On Configuration

Dec 10th, 2010

I’ve been musing recently on how to scale our configuration system up and out: making it work more dynamically for single nodes, and handle multiple nodes…well, at all.

How it works now

Right now, our configuration is spread across the following places, roughly in order of precedence:

System properties (-D properties set on the command line)
a user-editable property file, for overrides to default properties. This is preserved during system upgrades.
a “system defaults” property file, user-visible but overwritten during upgrades.
a database table: for a while, we were standardizing on properties in the database. More on this later…
some property files buried inside jars, which hold some database queries, some default values, and so on.
log4j.xml

We use a MergedPropertyPlaceholderConfigurer, along with a couple other configuration classes available on github) that merges properties from most of the above locations together, ranks them in order of precedence, and then sets them at startup time using Spring’s standard placeholder syntax (${property.name}). Database properties are loaded from a table using a special Spring property loader. So any property can be set in a higher-precedence location and it will override one set in a lower-precedence location. In practice, new properties tend to get set in the property file. Why? Because database changes require a patch (like a migration in the Rails world) which needs to get migrated to each applicable environment. Deploying the code to a development or test server then requires both a code update and a database update. In practice, the dependency between the code and particular database patches is a bit of a hassle – certainly far more so than just adding it to a property file which gets deployed along with the code. A bad motivation for keeping properties in files? Perhaps… but it is the reality of it. A system that raises the barrier of entry for doing “the right thing” is a bad system. Which brings us to…

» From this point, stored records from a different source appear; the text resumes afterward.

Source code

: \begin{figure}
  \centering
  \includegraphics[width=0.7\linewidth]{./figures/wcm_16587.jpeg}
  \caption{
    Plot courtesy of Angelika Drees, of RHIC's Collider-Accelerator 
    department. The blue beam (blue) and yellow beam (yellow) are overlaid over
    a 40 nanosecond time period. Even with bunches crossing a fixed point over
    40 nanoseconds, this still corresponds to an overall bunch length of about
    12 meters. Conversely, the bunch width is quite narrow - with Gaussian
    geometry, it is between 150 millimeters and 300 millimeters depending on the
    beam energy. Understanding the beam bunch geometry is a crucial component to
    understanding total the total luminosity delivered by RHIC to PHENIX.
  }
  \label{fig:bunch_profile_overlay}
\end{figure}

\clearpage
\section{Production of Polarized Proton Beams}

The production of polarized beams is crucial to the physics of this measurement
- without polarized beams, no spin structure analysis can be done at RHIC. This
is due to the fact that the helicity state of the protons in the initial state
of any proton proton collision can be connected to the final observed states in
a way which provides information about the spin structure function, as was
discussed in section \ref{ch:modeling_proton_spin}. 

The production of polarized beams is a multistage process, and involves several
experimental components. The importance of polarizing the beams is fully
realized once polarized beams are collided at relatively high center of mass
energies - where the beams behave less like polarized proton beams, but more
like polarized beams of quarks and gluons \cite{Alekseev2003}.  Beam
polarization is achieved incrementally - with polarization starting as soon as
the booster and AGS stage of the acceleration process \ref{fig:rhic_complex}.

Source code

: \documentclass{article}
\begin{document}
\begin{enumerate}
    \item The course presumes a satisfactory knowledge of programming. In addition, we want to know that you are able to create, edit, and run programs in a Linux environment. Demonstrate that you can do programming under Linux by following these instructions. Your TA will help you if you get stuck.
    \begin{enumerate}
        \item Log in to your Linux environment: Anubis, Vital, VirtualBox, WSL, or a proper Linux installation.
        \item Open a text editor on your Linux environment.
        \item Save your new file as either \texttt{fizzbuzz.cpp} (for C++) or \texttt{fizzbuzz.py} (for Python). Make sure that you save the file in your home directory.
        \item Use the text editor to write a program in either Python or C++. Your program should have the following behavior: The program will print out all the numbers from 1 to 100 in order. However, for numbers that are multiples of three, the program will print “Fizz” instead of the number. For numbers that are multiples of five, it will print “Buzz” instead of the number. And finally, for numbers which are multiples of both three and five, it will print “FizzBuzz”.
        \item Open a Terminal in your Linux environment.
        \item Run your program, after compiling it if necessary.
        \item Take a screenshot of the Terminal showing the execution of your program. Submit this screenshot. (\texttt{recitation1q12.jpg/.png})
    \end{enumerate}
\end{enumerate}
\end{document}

Problems with current system

property files are cumbersome in a distributed environment. Many of our deployments are single-node, but more and more they’re distributed, and distributed deployments should be our default going forward.
For properties stored in the DB, adding, removing or updating any property requires a DB task, and then a DB refresh, which has the effect of discouraging parameterizing things. You tend to think, “eh, well… I’ll just hard-code this for now…”
Properties are loaded at startup time only – you can’t change property values without changing each property file and then restarting each node.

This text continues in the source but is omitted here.